*Pictures paired with source code:*
########
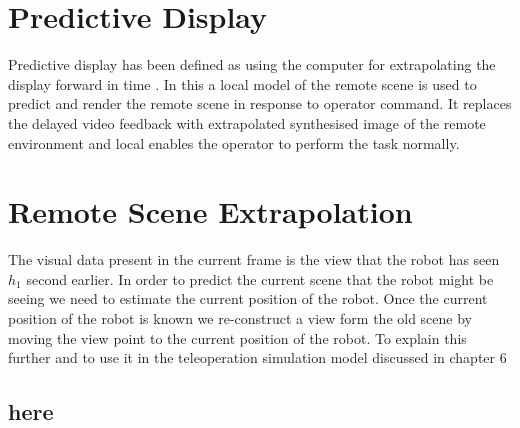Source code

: \section{Predictive Display}
Predictive display has been defined as using the computer for extrapolating the display forward in time \cite{sheridan}. In this a local model of the remote scene is used to predict and render the remote scene in response to operator command. It replaces the delayed video feedback with extrapolated synthesised  image of the remote environment and local enables the operator to perform the task normally. 

\section{Remote Scene Extrapolation} 
The visual data present in the current frame is the view that the robot has seen $h_1$ second earlier. In order to predict the current scene that the robot might be seeing we need to estimate the current position of the robot. Once the current position of the robot is known we re-construct a view form the old scene by moving the view point to the current position of the robot. To explain this further and to use it in the teleoperation simulation model discussed in chapter 6
\subsection{here}

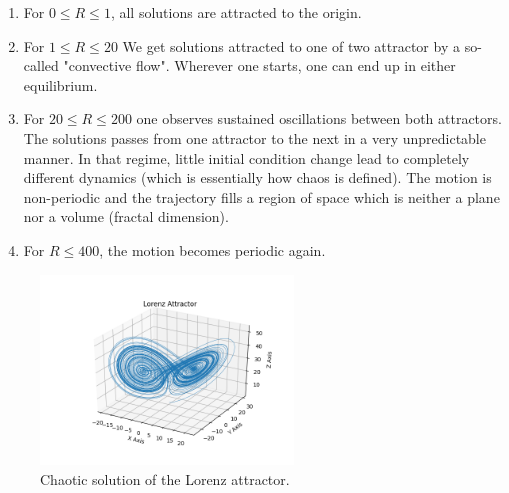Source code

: \begin{enumerate}
    \item For $0\leq R \leq 1$, all solutions are attracted to the origin.
    \item For $1 \leq R \leq 20$ We get solutions attracted to one of two attractor by a so-called "convective flow". Wherever one starts, one can end up in either equilibrium. 
    \item For $20 \leq R \leq 200$ one observes sustained oscillations between both attractors. The solutions passes from one attractor to the next in a very unpredictable manner. In that regime, little initial condition change lead to completely different dynamics (which is essentially how chaos is defined). The motion is non-periodic and the trajectory fills a region of space which is neither a plane nor a volume (fractal dimension). 
    \item For $R \leq 400$, the motion becomes periodic again. 
\end{enumerate}

\begin{figure}[h!]
    \centering
    \includegraphics[width=0.6\textwidth]{figures/1_chaotic_lorenz.png}
    \caption{Chaotic solution of the Lorenz attractor.}
\end{figure}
########
*To do:* Each record above must be set down again unchanged, with its pictures left out.

*Output:*
Source code

: \section{Predictive Display}
Predictive display has been defined as using the computer for extrapolating the display forward in time \cite{sheridan}. In this a local model of the remote scene is used to predict and render the remote scene in response to operator command. It replaces the delayed video feedback with extrapolated synthesised  image of the remote environment and local enables the operator to perform the task normally. 

\section{Remote Scene Extrapolation} 
The visual data present in the current frame is the view that the robot has seen $h_1$ second earlier. In order to predict the current scene that the robot might be seeing we need to estimate the current position of the robot. Once the current position of the robot is known we re-construct a view form the old scene by moving the view point to the current position of the robot. To explain this further and to use it in the teleoperation simulation model discussed in chapter 6
\subsection{here}

Source code

: \begin{enumerate}
    \item For $0\leq R \leq 1$, all solutions are attracted to the origin.
    \item For $1 \leq R \leq 20$ We get solutions attracted to one of two attractor by a so-called "convective flow". Wherever one starts, one can end up in either equilibrium. 
    \item For $20 \leq R \leq 200$ one observes sustained oscillations between both attractors. The solutions passes from one attractor to the next in a very unpredictable manner. In that regime, little initial condition change lead to completely different dynamics (which is essentially how chaos is defined). The motion is non-periodic and the trajectory fills a region of space which is neither a plane nor a volume (fractal dimension). 
    \item For $R \leq 400$, the motion becomes periodic again. 
\end{enumerate}

\begin{figure}[h!]
    \centering
    \includegraphics[width=0.6\textwidth]{figures/1_chaotic_lorenz.png}
    \caption{Chaotic solution of the Lorenz attractor.}
\end{figure}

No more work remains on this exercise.